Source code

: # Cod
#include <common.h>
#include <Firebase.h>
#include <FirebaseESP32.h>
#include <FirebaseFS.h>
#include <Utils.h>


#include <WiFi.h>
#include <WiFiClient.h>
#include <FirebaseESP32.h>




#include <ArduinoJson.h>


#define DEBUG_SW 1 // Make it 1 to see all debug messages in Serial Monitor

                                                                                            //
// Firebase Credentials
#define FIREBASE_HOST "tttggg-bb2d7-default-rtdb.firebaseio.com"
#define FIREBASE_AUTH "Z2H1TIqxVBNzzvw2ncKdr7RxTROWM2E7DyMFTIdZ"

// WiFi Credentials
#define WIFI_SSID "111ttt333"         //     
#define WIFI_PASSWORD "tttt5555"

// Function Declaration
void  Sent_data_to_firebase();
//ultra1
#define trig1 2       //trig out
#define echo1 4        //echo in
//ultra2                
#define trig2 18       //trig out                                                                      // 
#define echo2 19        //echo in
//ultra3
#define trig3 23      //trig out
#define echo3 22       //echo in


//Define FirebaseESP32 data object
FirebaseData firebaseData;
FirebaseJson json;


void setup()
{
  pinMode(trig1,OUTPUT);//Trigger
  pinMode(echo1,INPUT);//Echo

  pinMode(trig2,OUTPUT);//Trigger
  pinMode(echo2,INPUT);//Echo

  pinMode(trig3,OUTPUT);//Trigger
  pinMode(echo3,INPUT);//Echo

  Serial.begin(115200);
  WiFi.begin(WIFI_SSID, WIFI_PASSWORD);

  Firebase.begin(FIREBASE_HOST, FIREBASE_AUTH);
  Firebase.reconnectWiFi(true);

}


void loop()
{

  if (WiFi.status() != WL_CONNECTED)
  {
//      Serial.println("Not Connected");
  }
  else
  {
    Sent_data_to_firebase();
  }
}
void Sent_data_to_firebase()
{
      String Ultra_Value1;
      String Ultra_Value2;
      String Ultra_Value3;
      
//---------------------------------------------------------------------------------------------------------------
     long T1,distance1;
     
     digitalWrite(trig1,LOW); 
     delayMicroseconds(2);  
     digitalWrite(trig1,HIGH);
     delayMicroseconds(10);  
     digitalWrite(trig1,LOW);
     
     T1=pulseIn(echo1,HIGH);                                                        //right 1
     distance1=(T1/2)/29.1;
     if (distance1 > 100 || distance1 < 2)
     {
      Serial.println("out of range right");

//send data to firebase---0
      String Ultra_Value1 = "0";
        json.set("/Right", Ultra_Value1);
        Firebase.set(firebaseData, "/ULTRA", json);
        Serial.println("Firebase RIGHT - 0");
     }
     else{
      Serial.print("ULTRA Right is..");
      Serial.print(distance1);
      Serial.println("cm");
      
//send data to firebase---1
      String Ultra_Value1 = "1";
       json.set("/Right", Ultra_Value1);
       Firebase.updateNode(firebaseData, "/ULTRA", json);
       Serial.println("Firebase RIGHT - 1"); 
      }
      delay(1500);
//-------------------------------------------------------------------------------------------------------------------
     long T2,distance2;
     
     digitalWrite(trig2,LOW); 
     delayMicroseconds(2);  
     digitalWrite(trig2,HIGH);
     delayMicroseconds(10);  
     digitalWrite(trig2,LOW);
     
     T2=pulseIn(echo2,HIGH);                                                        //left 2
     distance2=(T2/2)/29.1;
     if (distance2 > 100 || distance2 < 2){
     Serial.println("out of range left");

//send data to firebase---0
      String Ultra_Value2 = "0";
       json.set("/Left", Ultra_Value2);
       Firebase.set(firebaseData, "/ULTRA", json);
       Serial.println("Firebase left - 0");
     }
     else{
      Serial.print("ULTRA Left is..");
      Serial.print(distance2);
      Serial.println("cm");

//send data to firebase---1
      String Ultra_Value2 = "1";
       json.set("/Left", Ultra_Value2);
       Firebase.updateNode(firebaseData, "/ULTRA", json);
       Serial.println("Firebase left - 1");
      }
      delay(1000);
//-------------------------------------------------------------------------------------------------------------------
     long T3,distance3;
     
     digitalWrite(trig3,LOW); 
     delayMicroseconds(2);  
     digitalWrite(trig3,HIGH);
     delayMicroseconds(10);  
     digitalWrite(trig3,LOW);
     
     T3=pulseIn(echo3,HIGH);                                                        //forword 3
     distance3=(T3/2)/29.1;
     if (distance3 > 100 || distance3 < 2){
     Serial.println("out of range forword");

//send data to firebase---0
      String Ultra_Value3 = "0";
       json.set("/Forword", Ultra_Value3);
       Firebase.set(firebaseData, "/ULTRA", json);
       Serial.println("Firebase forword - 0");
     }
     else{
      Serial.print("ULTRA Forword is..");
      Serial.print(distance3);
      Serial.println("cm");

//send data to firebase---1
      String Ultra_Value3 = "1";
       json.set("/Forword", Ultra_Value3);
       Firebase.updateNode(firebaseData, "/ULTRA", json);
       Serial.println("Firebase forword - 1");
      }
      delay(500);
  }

• • •

**Task item**.
Select every line above that contains the word "Credentials", and copy it.

**Task response**.
// Firebase Credentials
// WiFi Credentials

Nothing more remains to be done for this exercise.